Material to process ->

▬▬▬▬▬▬▬▬▬▬

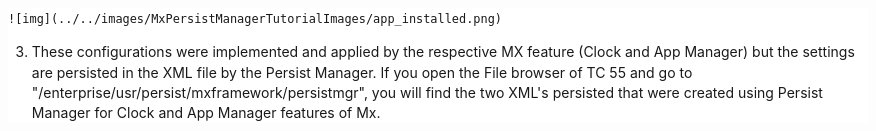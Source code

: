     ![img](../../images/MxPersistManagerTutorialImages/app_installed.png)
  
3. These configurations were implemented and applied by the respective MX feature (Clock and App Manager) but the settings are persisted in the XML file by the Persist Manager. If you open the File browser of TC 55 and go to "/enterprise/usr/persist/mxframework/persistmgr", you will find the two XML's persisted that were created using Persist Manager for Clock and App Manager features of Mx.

▬▬▬▬▬▬▬▬▬▬

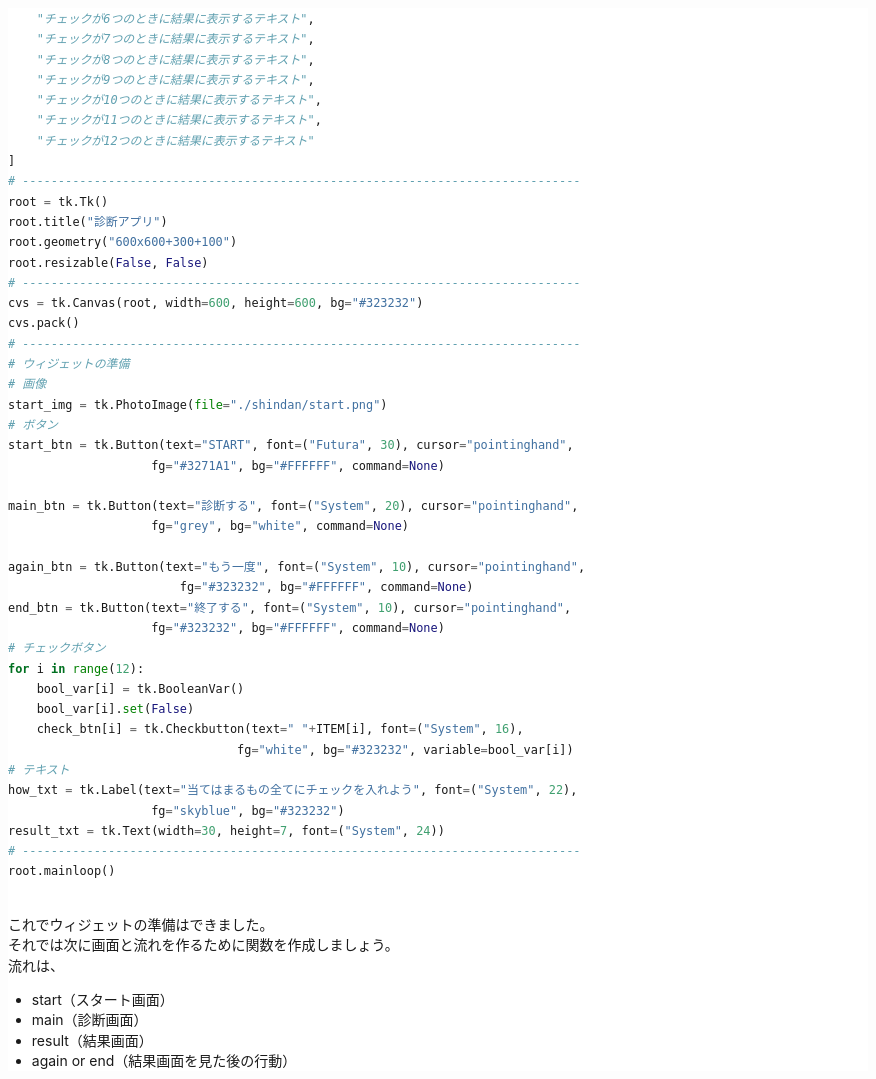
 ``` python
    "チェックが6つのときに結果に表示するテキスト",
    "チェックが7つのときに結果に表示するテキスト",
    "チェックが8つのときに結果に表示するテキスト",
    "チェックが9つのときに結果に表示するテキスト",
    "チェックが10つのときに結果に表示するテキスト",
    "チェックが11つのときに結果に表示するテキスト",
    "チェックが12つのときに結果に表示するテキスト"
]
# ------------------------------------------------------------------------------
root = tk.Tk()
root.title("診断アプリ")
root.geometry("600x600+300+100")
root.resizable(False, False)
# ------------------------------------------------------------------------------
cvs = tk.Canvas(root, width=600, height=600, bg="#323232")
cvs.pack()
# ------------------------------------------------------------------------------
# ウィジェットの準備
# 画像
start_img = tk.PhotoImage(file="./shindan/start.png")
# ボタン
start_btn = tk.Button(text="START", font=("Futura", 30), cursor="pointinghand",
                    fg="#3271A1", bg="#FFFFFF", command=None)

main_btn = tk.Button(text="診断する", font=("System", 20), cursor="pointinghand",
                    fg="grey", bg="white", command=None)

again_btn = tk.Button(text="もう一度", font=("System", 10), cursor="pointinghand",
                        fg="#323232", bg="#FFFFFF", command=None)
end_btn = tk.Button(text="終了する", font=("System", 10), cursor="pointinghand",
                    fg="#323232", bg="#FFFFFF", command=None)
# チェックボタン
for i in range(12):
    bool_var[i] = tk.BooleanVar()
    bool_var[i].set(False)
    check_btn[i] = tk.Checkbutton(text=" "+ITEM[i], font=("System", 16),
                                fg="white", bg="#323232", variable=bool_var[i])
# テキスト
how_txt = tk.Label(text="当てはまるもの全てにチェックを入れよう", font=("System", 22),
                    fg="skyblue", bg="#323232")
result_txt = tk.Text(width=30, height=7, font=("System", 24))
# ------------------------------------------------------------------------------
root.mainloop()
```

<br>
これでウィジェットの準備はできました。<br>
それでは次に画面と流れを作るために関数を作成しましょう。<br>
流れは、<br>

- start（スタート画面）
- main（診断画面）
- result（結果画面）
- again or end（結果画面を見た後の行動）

▬▬▬▬▬▬▬▬▬▬

Problem to solve -> Take every line above that includes the string "FFFFFF" and return it.

Answer section ->
                    fg="#3271A1", bg="#FFFFFF", command=None)
                        fg="#323232", bg="#FFFFFF", command=None)
                    fg="#323232", bg="#FFFFFF", command=None)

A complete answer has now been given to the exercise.